▶ _Collection entries_
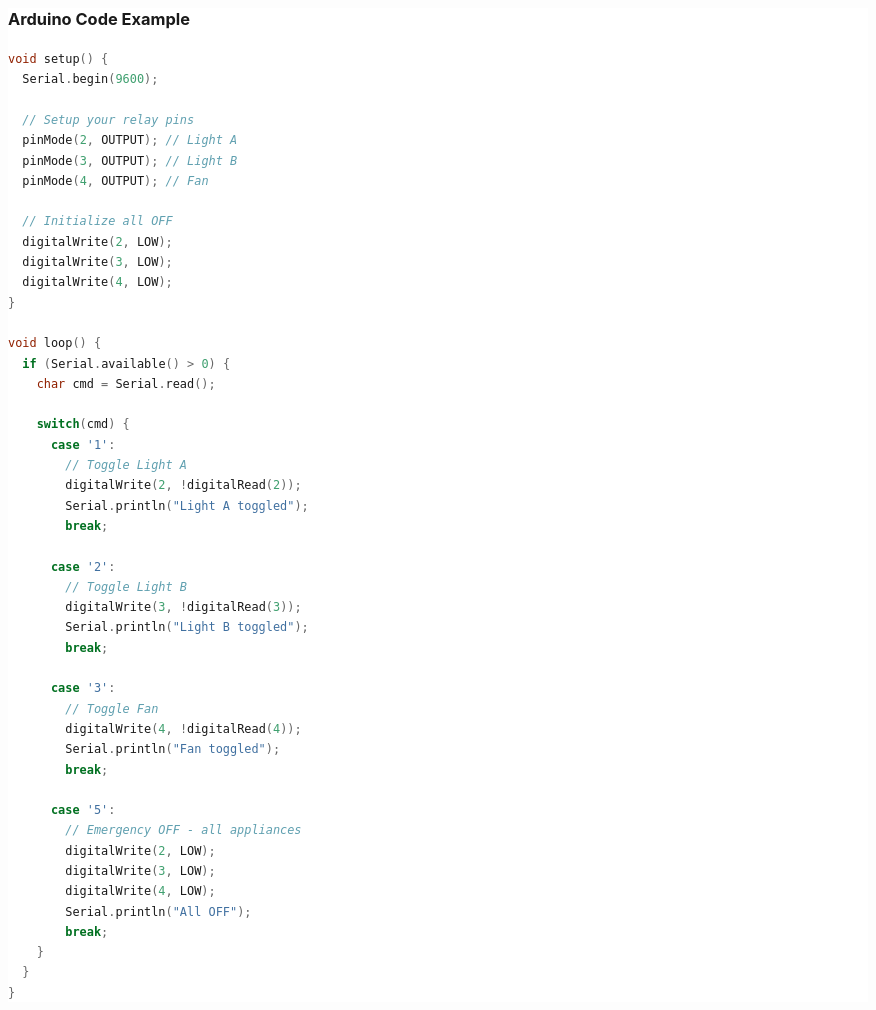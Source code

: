 ### Arduino Code Example

```cpp
void setup() {
  Serial.begin(9600);
  
  // Setup your relay pins
  pinMode(2, OUTPUT); // Light A
  pinMode(3, OUTPUT); // Light B
  pinMode(4, OUTPUT); // Fan
  
  // Initialize all OFF
  digitalWrite(2, LOW);
  digitalWrite(3, LOW);
  digitalWrite(4, LOW);
}

void loop() {
  if (Serial.available() > 0) {
    char cmd = Serial.read();
    
    switch(cmd) {
      case '1':
        // Toggle Light A
        digitalWrite(2, !digitalRead(2));
        Serial.println("Light A toggled");
        break;
        
      case '2':
        // Toggle Light B
        digitalWrite(3, !digitalRead(3));
        Serial.println("Light B toggled");
        break;
        
      case '3':
        // Toggle Fan
        digitalWrite(4, !digitalRead(4));
        Serial.println("Fan toggled");
        break;
        
      case '5':
        // Emergency OFF - all appliances
        digitalWrite(2, LOW);
        digitalWrite(3, LOW);
        digitalWrite(4, LOW);
        Serial.println("All OFF");
        break;
    }
  }
}
```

▶ _WORK ITEM_
Each entry above should be copied word for word, with the images omitted.

▶ _WRITTEN SOLUTION_
Source code

: ### Arduino Code Example

```cpp
void setup() {
  Serial.begin(9600);
  
  // Setup your relay pins
  pinMode(2, OUTPUT); // Light A
  pinMode(3, OUTPUT); // Light B
  pinMode(4, OUTPUT); // Fan
  
  // Initialize all OFF
  digitalWrite(2, LOW);
  digitalWrite(3, LOW);
  digitalWrite(4, LOW);
}

void loop() {
  if (Serial.available() > 0) {
    char cmd = Serial.read();
    
    switch(cmd) {
      case '1':
        // Toggle Light A
        digitalWrite(2, !digitalRead(2));
        Serial.println("Light A toggled");
        break;
        
      case '2':
        // Toggle Light B
        digitalWrite(3, !digitalRead(3));
        Serial.println("Light B toggled");
        break;
        
      case '3':
        // Toggle Fan
        digitalWrite(4, !digitalRead(4));
        Serial.println("Fan toggled");
        break;
        
      case '5':
        // Emergency OFF - all appliances
        digitalWrite(2, LOW);
        digitalWrite(3, LOW);
        digitalWrite(4, LOW);
        Serial.println("All OFF");
        break;
    }
  }
}
```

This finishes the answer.